“The most anti-capitalist protest is to care for another and to care for yourself.” — Johanna Hedva
Although the American president and his administration were unable to repeal and replace the Affordable Care Act (the ACA or Obamacare), affordable healthcare coverage will continue to be under fire in the coming years. Accessing healthcare and health insurance was never easy to begin with, and the process could become even more difficult. While we do not know exactly how health coverage through the ACA, Medicaid, and Medicare could change, Americans should prepare for the worst: some if not all of their coverage could disappear or become increasingly expensive.
If you have health insurance, take advantage of it now. All insurance plans under the ACA offer free wellness visits at least once a year, including vaccines and other preventative care such as mammograms, colonoscopies, and birth control (I will discuss reproductive healthcare in depth in the next installment). Get all your routine examinations, screenings, and testing done and update your immunizations. If you do not want to pay an office visit fee, some vaccines are available at pharmacies. Think long term and take care of things that are expensive but may not be covered in the future, such as dental work, MRIs, or lab work. If you are a college student, take advantage of campus health services while you can. Preventative care costs a lot less than getting sick, and if there is something wrong, address it now while you have more options. Practice everyday preventative care by eating healthy, exercising, and sleeping well.
If you do not have insurance, check if you are eligible for Medicaid or Obamacare. If you are not eligible, lose health coverage, or your plan is drastically modified, community clinics can be great resources for basic healthcare needs. Free Clinic Directory locates free clinics near you, and The Health Resources and Services Administration provides a map of health care providers where you can access primary care and immunizations on a sliding scale. Planned Parenthood offers general health services in addition to reproductive services. GLBT Near Me locates health care practitioners self-identified as LGBTQ friendly and RAD Remedy connects trans, gender non-conforming, intersex, and queer folks to healthcare. RAD Remedy and MyTransHealth also allow you to search for clinics that accept payment on a sliding scale.

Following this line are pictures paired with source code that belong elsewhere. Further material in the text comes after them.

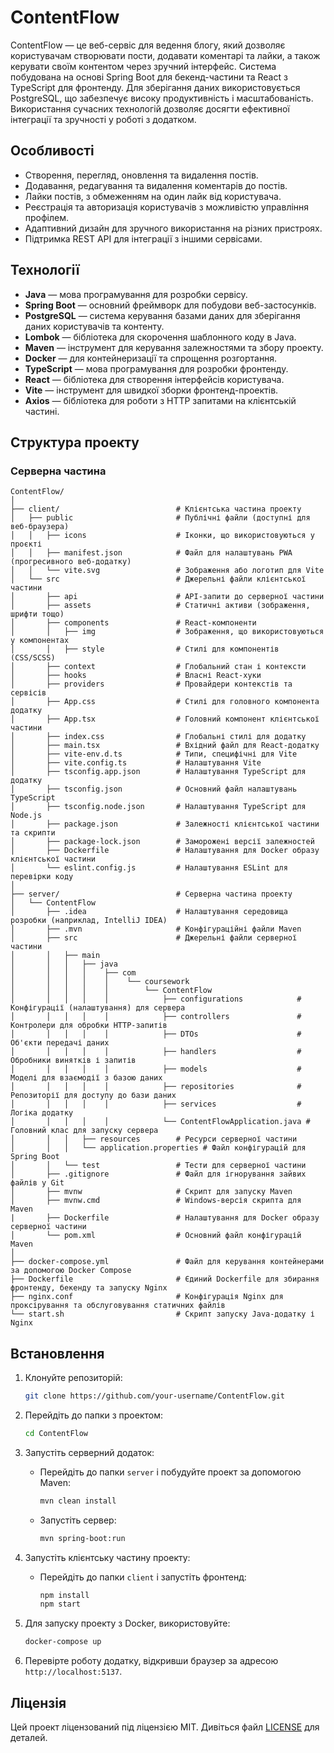 # ContentFlow

ContentFlow — це веб-сервіс для ведення блогу, який дозволяє користувачам створювати пости, додавати коментарі та лайки, а також керувати своїм контентом через зручний інтерфейс. Система побудована на основі Spring Boot для бекенд-частини та React з TypeScript для фронтенду. Для зберігання даних використовується PostgreSQL, що забезпечує високу продуктивність і масштабованість. Використання сучасних технологій дозволяє досягти ефективної інтеграції та зручності у роботі з додатком.

## Особливості

- Створення, перегляд, оновлення та видалення постів.
- Додавання, редагування та видалення коментарів до постів.
- Лайки постів, з обмеженням на один лайк від користувача.
- Реєстрація та авторизація користувачів з можливістю управління профілем.
- Адаптивний дизайн для зручного використання на різних пристроях.
- Підтримка REST API для інтеграції з іншими сервісами.

## Технології

- **Java** — мова програмування для розробки сервісу.
- **Spring Boot** — основний фреймворк для побудови веб-застосунків.
- **PostgreSQL** — система керування базами даних для зберігання даних користувачів та контенту.
- **Lombok** — бібліотека для скорочення шаблонного коду в Java.
- **Maven** — інструмент для керування залежностями та збору проекту.
- **Docker** — для контейнеризації та спрощення розгортання.
- **TypeScript** — мова програмування для розробки фронтенду.
- **React** — бібліотека для створення інтерфейсів користувача.
- **Vite** — інструмент для швидкої зборки фронтенд-проектів.
- **Axios** — бібліотека для роботи з HTTP запитами на клієнтській частині.

## Структура проекту

### Серверна частина

```
ContentFlow/
│
├── client/                          # Клієнтська частина проекту
│   ├── public                       # Публічні файли (доступні для веб-браузера)
│   │   ├── icons                    # Іконки, що використовуються у проєкті
│   │   ├── manifest.json            # Файл для налаштувань PWA (прогресивного веб-додатку)
│   │   └── vite.svg                 # Зображення або логотип для Vite
│   └── src                          # Джерельні файли клієнтської частини
│       ├── api                      # API-запити до серверної частини
│       ├── assets                   # Статичні активи (зображення, шрифти тощо)
│       ├── components               # React-компоненти
│       │   ├── img                  # Зображення, що використовуються у компонентах
│       │   ├── style                # Стилі для компонентів (CSS/SCSS)
│       ├── context                  # Глобальний стан і контексти
│       ├── hooks                    # Власні React-хуки
│       ├── providers                # Провайдери контекстів та сервісів
│       ├── App.css                  # Стилі для головного компонента додатку
│       ├── App.tsx                  # Головний компонент клієнтської частини
│       ├── index.css                # Глобальні стилі для додатку
│       ├── main.tsx                 # Вхідний файл для React-додатку
│       ├── vite-env.d.ts            # Типи, специфічні для Vite
│       ├── vite.config.ts           # Налаштування Vite
│       ├── tsconfig.app.json        # Налаштування TypeScript для додатку
│       ├── tsconfig.json            # Основний файл налаштувань TypeScript
│       ├── tsconfig.node.json       # Налаштування TypeScript для Node.js
│       ├── package.json             # Залежності клієнтської частини та скрипти
│       ├── package-lock.json        # Заморожені версії залежностей
│       ├── Dockerfile               # Налаштування для Docker образу клієнтської частини
│       └── eslint.config.js         # Налаштування ESLint для перевірки коду
│
├── server/                          # Серверна частина проекту
│   └── ContentFlow
│       ├── .idea                    # Налаштування середовища розробки (наприклад, IntelliJ IDEA)
│       ├── .mvn                     # Конфігураційні файли Maven
│       ├── src                      # Джерельні файли серверної частини
│       │   ├── main
│       │   │   ├── java
│       │   │   │    ├── com
│       │   │   │    │    └── coursework
│       │   │   │    │        └── ContentFlow
│       │   │   │    │            ├── configurations            # Конфігурації (налаштування) для сервера
│       │   │   │    │            ├── controllers               # Контролери для обробки HTTP-запитів
│       │   │   │    │            ├── DTOs                      # Об'єкти передачі даних
│       │   │   │    │            ├── handlers                  # Обробники винятків і запитів
│       │   │   │    │            ├── models                    # Моделі для взаємодії з базою даних
│       │   │   │    │            ├── repositories              # Репозиторії для доступу до бази даних
│       │   │   │    │            ├── services                  # Логіка додатку
│       │   │   │    │            └── ContentFlowApplication.java # Головний клас для запуску сервера
│       │   │   ├── resources        # Ресурси серверної частини
│       │   │   └── application.properties # Файл конфігурацій для Spring Boot
│       │   └── test                 # Тести для серверної частини
│       ├── .gitignore               # Файл для ігнорування зайвих файлів у Git
│       ├── mvnw                     # Скрипт для запуску Maven
│       ├── mvnw.cmd                 # Windows-версія скрипта для Maven
|       ├── Dockerfile               # Налаштування для Docker образу серверної частини
│       └── pom.xml                  # Основний файл конфігурацій Maven
│
├── docker-compose.yml               # Файл для керування контейнерами за допомогою Docker Compose
├── Dockerfile                       # Єдиний Dockerfile для збирання фронтенду, бекенду та запуску Nginx
├── nginx.conf                       # Конфігурація Nginx для проксірування та обслуговування статичних файлів
└── start.sh                         # Скрипт запуску Java-додатку і Nginx
```

## Встановлення

1. Клонуйте репозиторій:
   ```bash
   git clone https://github.com/your-username/ContentFlow.git
   ```

2. Перейдіть до папки з проектом:
   ```bash
   cd ContentFlow
   ```

3. Запустіть серверний додаток:
   - Перейдіть до папки `server` і побудуйте проект за допомогою Maven:
     ```bash
     mvn clean install
     ```
   - Запустіть сервер:
     ```bash
     mvn spring-boot:run
     ```

4. Запустіть клієнтську частину проекту:
   - Перейдіть до папки `client` і запустіть фронтенд:
     ```bash
     npm install
     npm start
     ```

5. Для запуску проекту з Docker, використовуйте:
   ```bash
   docker-compose up
   ```

6. Перевірте роботу додатку, відкривши браузер за адресою `http://localhost:5137`.

## Ліцензія

Цей проект ліцензований під ліцензією MIT. Дивіться файл [LICENSE](LICENSE) для деталей.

If you take prescription medications, now is the time to stock up. Find a pharmacy that carries your medications in bulk, and request vacation fills from your care provider so your pharmacy can override medication limits. Some insurance covers multi-month prescriptions, usually for a lower co-pay. If you have a good relationship with your healthcare provider, ask if they are willing to write your prescription so that it lasts for two months instead of one. It may be useful to stockpile medicines for your community as well as yourself, but this is not technically legal, so be careful. Online pharmacies can be cheaper or easier to use, and Pharmaceutical Assistance Programs, usually offered through drug companies themselves, offer discounted or free medications. You can find a list of eligible medications here.
For trans healthcare, some Planned Parenthood locations now offer hormones. A compounding pharmacy can personalize medications to fit particular needs and provide hormones at reduced prices. The Trans Assistance Project crowdfunds donations for trans folks to cover medical expenses related to getting the appropriate gender on identification documents.